• DIRECTIONS FOR THIS TASK: All lines from the one with "# 13.0.0 / 2020-10-20" through the close of the records below are to be set down exactly, and no others.

• EXTRACTED RECORDS:
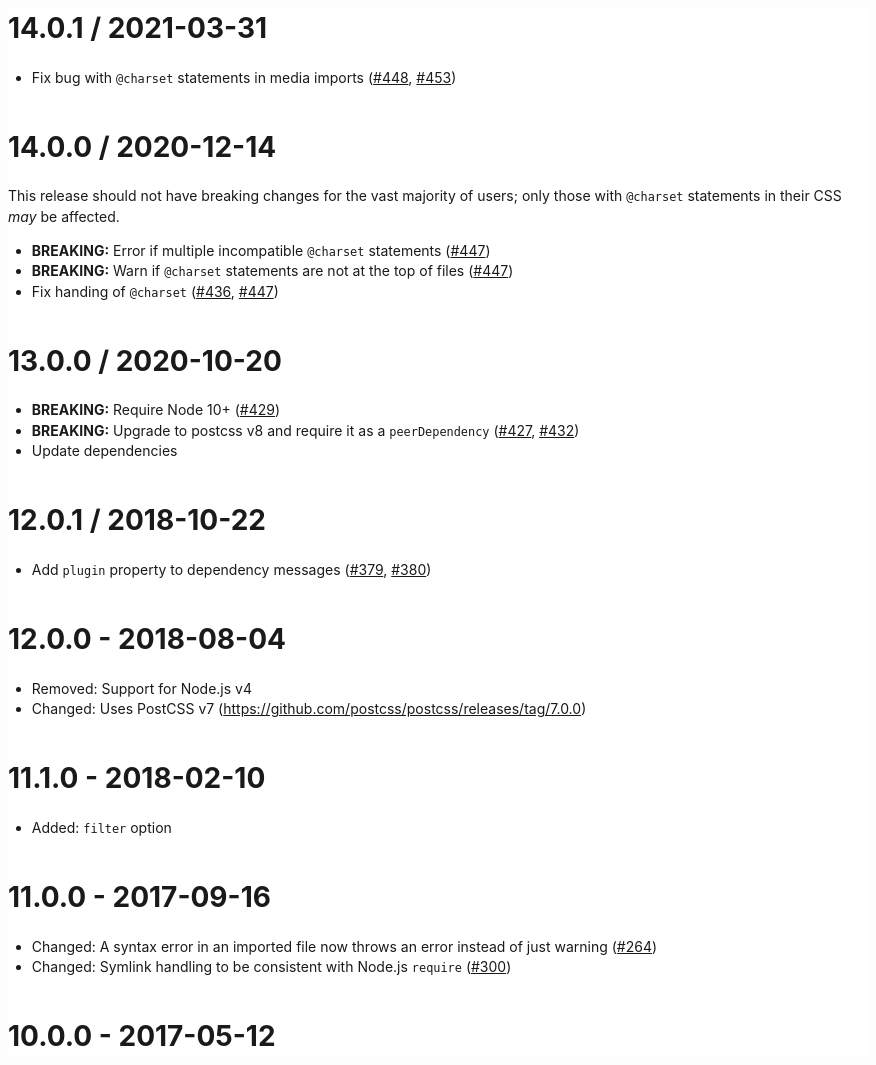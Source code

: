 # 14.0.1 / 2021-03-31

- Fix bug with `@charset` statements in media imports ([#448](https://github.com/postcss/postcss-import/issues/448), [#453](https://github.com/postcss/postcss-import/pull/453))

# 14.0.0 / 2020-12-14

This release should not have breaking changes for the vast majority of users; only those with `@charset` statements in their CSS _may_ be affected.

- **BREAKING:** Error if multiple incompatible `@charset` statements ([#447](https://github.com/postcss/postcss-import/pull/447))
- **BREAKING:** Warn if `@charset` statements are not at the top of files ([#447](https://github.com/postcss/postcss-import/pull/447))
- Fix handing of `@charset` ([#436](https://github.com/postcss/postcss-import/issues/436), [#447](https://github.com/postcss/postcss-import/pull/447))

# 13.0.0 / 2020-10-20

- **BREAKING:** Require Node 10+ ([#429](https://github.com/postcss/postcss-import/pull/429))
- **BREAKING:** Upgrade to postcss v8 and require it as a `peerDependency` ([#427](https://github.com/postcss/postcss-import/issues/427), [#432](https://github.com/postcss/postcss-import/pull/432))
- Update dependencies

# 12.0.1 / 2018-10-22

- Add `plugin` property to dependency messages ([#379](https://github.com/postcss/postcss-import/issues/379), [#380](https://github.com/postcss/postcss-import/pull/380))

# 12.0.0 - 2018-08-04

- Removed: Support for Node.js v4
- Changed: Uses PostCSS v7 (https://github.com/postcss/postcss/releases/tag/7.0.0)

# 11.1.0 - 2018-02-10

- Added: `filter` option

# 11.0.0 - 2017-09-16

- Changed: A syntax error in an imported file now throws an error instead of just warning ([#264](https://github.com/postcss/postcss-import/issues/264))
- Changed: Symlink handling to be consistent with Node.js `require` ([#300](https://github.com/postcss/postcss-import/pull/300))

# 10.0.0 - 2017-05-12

• ANSWER SPACE:
# 13.0.0 / 2020-10-20

- **BREAKING:** Require Node 10+ ([#429](https://github.com/postcss/postcss-import/pull/429))
- **BREAKING:** Upgrade to postcss v8 and require it as a `peerDependency` ([#427](https://github.com/postcss/postcss-import/issues/427), [#432](https://github.com/postcss/postcss-import/pull/432))
- Update dependencies

# 12.0.1 / 2018-10-22

- Add `plugin` property to dependency messages ([#379](https://github.com/postcss/postcss-import/issues/379), [#380](https://github.com/postcss/postcss-import/pull/380))

# 12.0.0 - 2018-08-04

- Removed: Support for Node.js v4
- Changed: Uses PostCSS v7 (https://github.com/postcss/postcss/releases/tag/7.0.0)

# 11.1.0 - 2018-02-10

- Added: `filter` option

# 11.0.0 - 2017-09-16

- Changed: A syntax error in an imported file now throws an error instead of just warning ([#264](https://github.com/postcss/postcss-import/issues/264))
- Changed: Symlink handling to be consistent with Node.js `require` ([#300](https://github.com/postcss/postcss-import/pull/300))

# 10.0.0 - 2017-05-12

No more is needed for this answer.